In the records below, find the line containing "</DropdownMenuPrimitive.Content>", then extract that line and all subsequent lines exactly, leaving out everything else.
START Material for this exercise
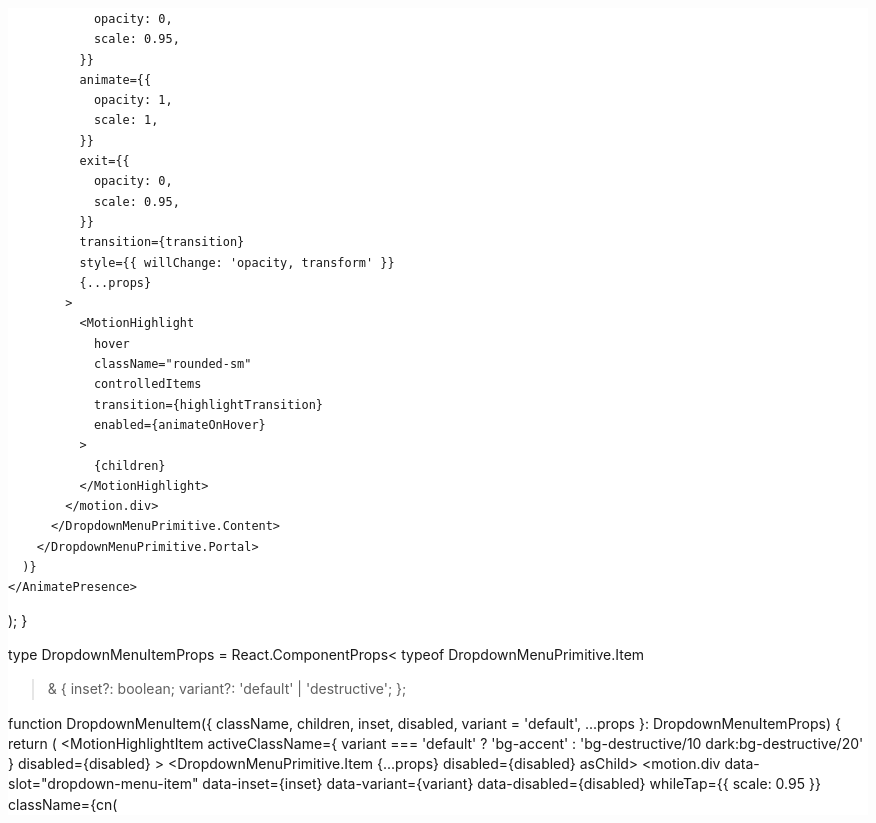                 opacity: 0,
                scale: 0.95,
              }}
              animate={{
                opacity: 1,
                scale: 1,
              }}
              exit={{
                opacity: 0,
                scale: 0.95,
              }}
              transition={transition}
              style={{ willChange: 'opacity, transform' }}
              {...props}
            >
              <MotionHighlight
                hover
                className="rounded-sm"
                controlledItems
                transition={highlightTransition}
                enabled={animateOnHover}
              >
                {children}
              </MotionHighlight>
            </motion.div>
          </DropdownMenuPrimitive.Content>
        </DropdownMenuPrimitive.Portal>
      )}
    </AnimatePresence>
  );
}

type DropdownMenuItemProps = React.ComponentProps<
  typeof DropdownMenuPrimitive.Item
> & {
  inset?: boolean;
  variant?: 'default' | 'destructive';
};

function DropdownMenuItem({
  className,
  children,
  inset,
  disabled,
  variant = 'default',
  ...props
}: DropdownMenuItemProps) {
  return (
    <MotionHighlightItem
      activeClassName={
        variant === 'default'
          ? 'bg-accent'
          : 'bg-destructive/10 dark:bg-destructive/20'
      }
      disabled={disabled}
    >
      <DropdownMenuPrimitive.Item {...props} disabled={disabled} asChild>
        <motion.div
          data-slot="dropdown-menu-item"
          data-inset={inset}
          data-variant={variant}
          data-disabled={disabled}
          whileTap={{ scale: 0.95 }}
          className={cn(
END Material for this exercise
Exercise answer:
          </DropdownMenuPrimitive.Content>
        </DropdownMenuPrimitive.Portal>
      )}
    </AnimatePresence>
  );
}

type DropdownMenuItemProps = React.ComponentProps<
  typeof DropdownMenuPrimitive.Item
> & {
  inset?: boolean;
  variant?: 'default' | 'destructive';
};

function DropdownMenuItem({
  className,
  children,
  inset,
  disabled,
  variant = 'default',
  ...props
}: DropdownMenuItemProps) {
  return (
    <MotionHighlightItem
      activeClassName={
        variant === 'default'
          ? 'bg-accent'
          : 'bg-destructive/10 dark:bg-destructive/20'
      }
      disabled={disabled}
    >
      <DropdownMenuPrimitive.Item {...props} disabled={disabled} asChild>
        <motion.div
          data-slot="dropdown-menu-item"
          data-inset={inset}
          data-variant={variant}
          data-disabled={disabled}
          whileTap={{ scale: 0.95 }}
          className={cn(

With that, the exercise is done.